◆ INPUT RECORDS

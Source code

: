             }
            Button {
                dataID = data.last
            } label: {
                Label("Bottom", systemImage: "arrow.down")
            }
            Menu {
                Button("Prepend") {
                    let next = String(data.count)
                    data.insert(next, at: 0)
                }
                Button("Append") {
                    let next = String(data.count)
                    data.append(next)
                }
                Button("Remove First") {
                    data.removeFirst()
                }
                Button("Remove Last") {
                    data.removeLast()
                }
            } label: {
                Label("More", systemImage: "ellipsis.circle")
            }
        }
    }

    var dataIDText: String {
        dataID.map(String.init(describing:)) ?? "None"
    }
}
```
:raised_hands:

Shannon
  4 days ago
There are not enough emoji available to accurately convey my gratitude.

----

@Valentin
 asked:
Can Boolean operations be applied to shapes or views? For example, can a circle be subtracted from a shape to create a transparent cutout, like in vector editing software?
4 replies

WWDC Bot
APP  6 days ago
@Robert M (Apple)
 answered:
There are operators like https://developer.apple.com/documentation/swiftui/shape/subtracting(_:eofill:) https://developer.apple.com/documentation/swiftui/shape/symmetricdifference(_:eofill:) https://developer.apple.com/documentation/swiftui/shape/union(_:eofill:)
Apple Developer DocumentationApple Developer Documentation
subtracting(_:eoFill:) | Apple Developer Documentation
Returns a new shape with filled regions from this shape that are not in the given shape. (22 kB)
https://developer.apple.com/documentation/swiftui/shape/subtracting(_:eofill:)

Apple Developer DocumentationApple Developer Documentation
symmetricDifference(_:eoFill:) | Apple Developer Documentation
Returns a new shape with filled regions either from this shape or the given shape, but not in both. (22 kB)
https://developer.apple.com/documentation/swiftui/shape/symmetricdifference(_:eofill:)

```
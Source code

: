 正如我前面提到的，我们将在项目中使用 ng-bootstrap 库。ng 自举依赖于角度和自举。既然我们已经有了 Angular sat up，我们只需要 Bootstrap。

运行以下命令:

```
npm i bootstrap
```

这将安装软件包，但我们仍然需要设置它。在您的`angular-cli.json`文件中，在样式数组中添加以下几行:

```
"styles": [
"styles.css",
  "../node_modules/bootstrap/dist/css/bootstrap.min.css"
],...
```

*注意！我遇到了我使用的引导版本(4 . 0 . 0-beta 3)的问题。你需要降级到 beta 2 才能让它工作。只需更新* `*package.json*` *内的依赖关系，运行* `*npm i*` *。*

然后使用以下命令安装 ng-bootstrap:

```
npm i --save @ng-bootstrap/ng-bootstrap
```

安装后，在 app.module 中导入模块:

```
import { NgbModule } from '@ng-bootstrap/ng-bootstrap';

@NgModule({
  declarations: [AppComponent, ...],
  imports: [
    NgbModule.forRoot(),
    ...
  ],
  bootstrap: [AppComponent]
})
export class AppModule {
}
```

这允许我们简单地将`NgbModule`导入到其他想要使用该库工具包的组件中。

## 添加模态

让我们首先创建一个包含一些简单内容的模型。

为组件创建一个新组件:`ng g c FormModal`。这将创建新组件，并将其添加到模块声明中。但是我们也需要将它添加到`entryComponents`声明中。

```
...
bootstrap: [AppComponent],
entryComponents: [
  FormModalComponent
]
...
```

◆ EXERCISE
For this task, copy every line of the material in which "Button" appears.

◆ YOUR SOLUTION
            Button {
                Button("Prepend") {
                Button("Append") {
                Button("Remove First") {
                Button("Remove Last") {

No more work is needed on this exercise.